--- Dataset excerpts ---

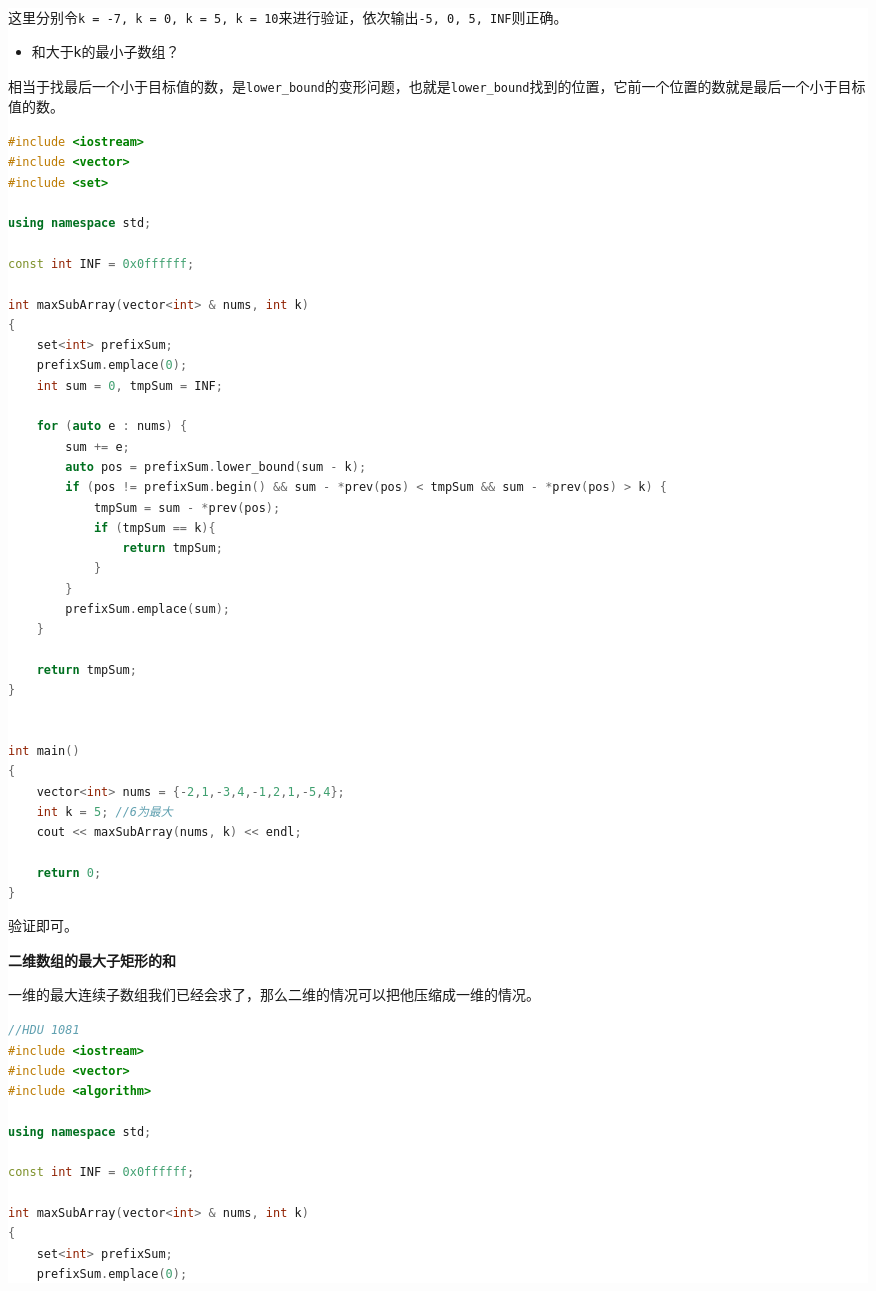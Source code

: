 这里分别令`k = -7, k = 0, k = 5, k = 10`来进行验证，依次输出`-5, 0, 5, INF`则正确。

* 和大于k的最小子数组？


相当于找最后一个小于目标值的数，是`lower_bound`的变形问题，也就是`lower_bound`找到的位置，它前一个位置的数就是最后一个小于目标值的数。

```c++
#include <iostream>
#include <vector>
#include <set>

using namespace std;

const int INF = 0x0ffffff;

int maxSubArray(vector<int> & nums, int k)
{
    set<int> prefixSum;
    prefixSum.emplace(0);
    int sum = 0, tmpSum = INF;

    for (auto e : nums) {
        sum += e;
        auto pos = prefixSum.lower_bound(sum - k);
        if (pos != prefixSum.begin() && sum - *prev(pos) < tmpSum && sum - *prev(pos) > k) {
            tmpSum = sum - *prev(pos);
            if (tmpSum == k){
                return tmpSum;
            }
        }
        prefixSum.emplace(sum);
    }

    return tmpSum;
}


int main()
{
    vector<int> nums = {-2,1,-3,4,-1,2,1,-5,4};
    int k = 5; //6为最大
    cout << maxSubArray(nums, k) << endl;

    return 0;
}
```

验证即可。

**二维数组的最大子矩形的和**

一维的最大连续子数组我们已经会求了，那么二维的情况可以把他压缩成一维的情况。

```c++
//HDU 1081
#include <iostream>
#include <vector>
#include <algorithm>

using namespace std;

const int INF = 0x0ffffff;

int maxSubArray(vector<int> & nums, int k)
{
    set<int> prefixSum;
    prefixSum.emplace(0);
```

---

Copy the records exactly. Skip the images.

Source code

: 这里分别令`k = -7, k = 0, k = 5, k = 10`来进行验证，依次输出`-5, 0, 5, INF`则正确。

* 和大于k的最小子数组？


相当于找最后一个小于目标值的数，是`lower_bound`的变形问题，也就是`lower_bound`找到的位置，它前一个位置的数就是最后一个小于目标值的数。

```c++
#include <iostream>
#include <vector>
#include <set>

using namespace std;

const int INF = 0x0ffffff;

int maxSubArray(vector<int> & nums, int k)
{
    set<int> prefixSum;
    prefixSum.emplace(0);
    int sum = 0, tmpSum = INF;

    for (auto e : nums) {
        sum += e;
        auto pos = prefixSum.lower_bound(sum - k);
        if (pos != prefixSum.begin() && sum - *prev(pos) < tmpSum && sum - *prev(pos) > k) {
            tmpSum = sum - *prev(pos);
            if (tmpSum == k){
                return tmpSum;
            }
        }
        prefixSum.emplace(sum);
    }

    return tmpSum;
}


int main()
{
    vector<int> nums = {-2,1,-3,4,-1,2,1,-5,4};
    int k = 5; //6为最大
    cout << maxSubArray(nums, k) << endl;

    return 0;
}
```

验证即可。

**二维数组的最大子矩形的和**

一维的最大连续子数组我们已经会求了，那么二维的情况可以把他压缩成一维的情况。

```c++
//HDU 1081
#include <iostream>
#include <vector>
#include <algorithm>

using namespace std;

const int INF = 0x0ffffff;

int maxSubArray(vector<int> & nums, int k)
{
    set<int> prefixSum;
    prefixSum.emplace(0);
```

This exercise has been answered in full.